- **About this exercise**
Find every line in the records below that contains the word "erst", and copy each such line.

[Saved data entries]
============================================================
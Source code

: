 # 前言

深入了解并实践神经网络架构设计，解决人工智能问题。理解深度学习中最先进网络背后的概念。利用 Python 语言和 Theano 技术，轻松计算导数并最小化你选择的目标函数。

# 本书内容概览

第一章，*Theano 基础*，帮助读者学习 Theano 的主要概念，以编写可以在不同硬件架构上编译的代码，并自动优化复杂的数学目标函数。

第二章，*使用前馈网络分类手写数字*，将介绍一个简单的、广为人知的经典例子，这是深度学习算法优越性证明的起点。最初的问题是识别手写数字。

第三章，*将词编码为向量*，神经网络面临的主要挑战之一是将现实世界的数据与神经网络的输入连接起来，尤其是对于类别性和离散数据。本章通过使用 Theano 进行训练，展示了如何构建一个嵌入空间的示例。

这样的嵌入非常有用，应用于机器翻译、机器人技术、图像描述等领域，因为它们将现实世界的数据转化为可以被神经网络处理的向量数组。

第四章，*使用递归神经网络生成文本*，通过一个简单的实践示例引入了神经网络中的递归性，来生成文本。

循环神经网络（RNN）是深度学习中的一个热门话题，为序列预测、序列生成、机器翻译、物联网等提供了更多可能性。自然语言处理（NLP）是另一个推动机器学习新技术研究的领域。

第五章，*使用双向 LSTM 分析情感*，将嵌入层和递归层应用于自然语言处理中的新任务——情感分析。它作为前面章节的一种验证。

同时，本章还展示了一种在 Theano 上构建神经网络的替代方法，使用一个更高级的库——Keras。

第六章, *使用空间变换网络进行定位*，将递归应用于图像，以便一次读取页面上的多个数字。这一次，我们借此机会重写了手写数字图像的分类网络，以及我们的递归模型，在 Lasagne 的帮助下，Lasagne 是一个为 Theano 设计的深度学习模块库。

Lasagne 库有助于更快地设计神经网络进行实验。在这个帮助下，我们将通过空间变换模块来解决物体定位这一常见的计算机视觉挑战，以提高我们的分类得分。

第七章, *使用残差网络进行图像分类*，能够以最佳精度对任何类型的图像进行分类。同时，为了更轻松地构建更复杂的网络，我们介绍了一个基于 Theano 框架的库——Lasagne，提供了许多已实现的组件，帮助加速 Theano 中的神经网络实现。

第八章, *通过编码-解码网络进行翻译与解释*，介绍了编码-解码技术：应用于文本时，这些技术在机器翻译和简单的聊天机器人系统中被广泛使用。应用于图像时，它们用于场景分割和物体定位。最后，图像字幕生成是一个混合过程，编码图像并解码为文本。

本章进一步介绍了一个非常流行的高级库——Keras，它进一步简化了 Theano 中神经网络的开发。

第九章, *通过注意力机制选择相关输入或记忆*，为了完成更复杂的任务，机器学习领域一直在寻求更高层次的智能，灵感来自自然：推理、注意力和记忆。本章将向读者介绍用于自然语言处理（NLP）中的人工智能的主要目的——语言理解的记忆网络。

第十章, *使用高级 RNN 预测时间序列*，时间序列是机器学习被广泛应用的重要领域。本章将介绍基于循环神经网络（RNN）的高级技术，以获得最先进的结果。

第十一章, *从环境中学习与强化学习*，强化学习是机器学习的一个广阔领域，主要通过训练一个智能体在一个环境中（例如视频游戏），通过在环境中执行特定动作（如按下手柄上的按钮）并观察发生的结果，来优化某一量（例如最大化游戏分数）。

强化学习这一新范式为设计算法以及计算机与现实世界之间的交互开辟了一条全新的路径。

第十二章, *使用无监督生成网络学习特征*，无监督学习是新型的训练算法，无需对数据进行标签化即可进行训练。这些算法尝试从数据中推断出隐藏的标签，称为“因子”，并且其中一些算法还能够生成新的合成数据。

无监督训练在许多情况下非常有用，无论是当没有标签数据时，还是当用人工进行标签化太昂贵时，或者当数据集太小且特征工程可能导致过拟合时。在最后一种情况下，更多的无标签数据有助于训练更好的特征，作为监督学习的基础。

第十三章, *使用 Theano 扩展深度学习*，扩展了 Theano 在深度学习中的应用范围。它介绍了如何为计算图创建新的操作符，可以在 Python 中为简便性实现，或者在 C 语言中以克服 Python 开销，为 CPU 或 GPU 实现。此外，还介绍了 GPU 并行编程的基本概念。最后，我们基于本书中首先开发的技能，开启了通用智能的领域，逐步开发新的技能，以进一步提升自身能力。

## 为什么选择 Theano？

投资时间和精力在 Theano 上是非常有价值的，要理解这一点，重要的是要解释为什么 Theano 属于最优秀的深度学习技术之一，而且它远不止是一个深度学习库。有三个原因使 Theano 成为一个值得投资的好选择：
============================================================
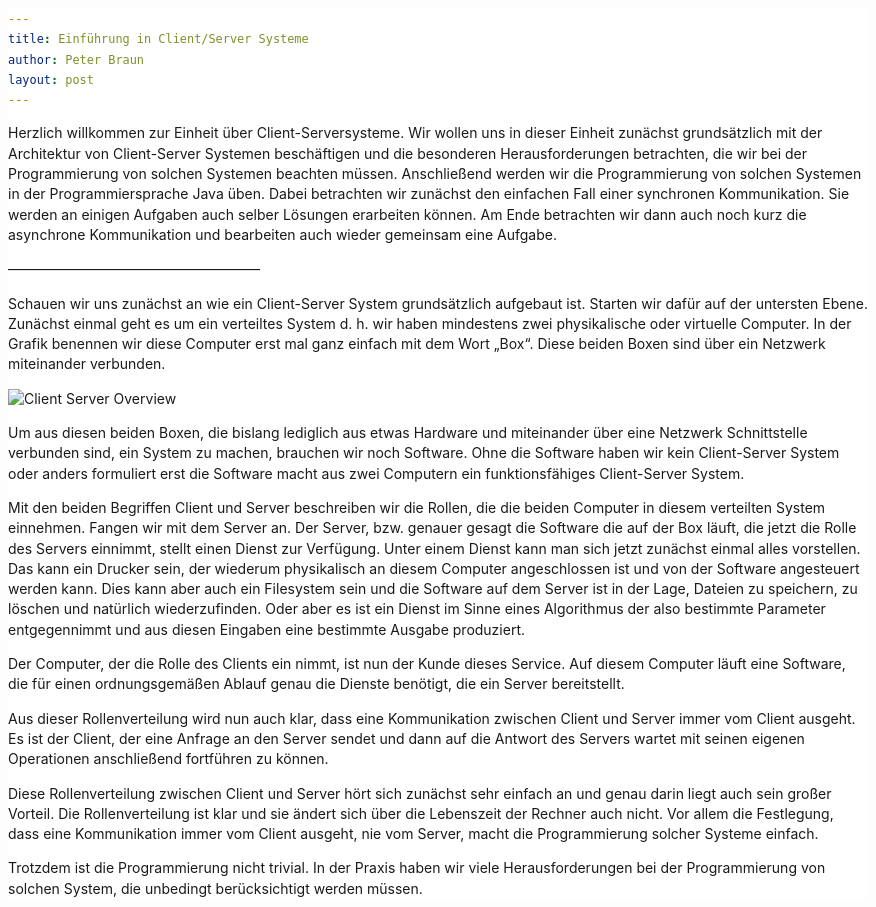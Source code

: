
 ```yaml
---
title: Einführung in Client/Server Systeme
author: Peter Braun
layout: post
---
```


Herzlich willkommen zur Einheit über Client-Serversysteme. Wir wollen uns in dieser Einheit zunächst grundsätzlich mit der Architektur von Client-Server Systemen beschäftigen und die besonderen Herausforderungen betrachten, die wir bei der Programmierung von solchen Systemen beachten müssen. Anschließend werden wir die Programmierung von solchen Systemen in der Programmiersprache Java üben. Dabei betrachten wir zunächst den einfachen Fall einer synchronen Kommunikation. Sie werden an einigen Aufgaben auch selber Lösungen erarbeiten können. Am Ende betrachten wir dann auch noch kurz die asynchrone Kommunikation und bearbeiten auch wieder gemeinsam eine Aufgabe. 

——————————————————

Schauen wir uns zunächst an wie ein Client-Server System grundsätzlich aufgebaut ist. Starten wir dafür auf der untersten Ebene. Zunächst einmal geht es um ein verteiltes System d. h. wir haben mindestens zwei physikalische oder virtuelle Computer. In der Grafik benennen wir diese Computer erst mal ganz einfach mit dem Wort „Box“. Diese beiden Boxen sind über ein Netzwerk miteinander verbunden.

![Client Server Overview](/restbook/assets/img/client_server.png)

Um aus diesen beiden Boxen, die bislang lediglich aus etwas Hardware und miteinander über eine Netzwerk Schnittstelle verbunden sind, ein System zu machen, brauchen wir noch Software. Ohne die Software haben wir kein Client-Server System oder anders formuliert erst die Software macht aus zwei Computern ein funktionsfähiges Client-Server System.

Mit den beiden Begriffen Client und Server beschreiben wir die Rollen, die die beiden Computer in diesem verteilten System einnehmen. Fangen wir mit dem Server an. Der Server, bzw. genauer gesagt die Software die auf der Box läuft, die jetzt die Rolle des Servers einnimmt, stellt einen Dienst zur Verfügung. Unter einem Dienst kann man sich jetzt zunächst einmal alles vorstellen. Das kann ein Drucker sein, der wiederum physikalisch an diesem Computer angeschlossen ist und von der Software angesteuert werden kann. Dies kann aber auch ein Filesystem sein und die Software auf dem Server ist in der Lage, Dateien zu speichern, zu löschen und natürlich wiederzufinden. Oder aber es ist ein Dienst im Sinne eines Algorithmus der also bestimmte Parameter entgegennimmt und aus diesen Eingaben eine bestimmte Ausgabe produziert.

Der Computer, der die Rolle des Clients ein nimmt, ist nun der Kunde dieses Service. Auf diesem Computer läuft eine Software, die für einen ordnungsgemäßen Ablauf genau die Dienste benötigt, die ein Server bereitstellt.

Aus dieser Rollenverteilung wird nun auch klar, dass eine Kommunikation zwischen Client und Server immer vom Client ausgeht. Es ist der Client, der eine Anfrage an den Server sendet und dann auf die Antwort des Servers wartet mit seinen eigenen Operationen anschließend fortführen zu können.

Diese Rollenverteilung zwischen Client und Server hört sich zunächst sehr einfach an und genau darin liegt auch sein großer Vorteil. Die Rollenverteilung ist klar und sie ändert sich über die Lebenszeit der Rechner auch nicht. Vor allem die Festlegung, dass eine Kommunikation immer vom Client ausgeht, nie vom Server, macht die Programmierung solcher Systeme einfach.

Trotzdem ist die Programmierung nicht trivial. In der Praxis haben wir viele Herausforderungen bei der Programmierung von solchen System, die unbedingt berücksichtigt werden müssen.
============================================================
- **Solved problem**
Schauen wir uns zunächst an wie ein Client-Server System grundsätzlich aufgebaut ist. Starten wir dafür auf der untersten Ebene. Zunächst einmal geht es um ein verteiltes System d. h. wir haben mindestens zwei physikalische oder virtuelle Computer. In der Grafik benennen wir diese Computer erst mal ganz einfach mit dem Wort „Box“. Diese beiden Boxen sind über ein Netzwerk miteinander verbunden.
Um aus diesen beiden Boxen, die bislang lediglich aus etwas Hardware und miteinander über eine Netzwerk Schnittstelle verbunden sind, ein System zu machen, brauchen wir noch Software. Ohne die Software haben wir kein Client-Server System oder anders formuliert erst die Software macht aus zwei Computern ein funktionsfähiges Client-Server System.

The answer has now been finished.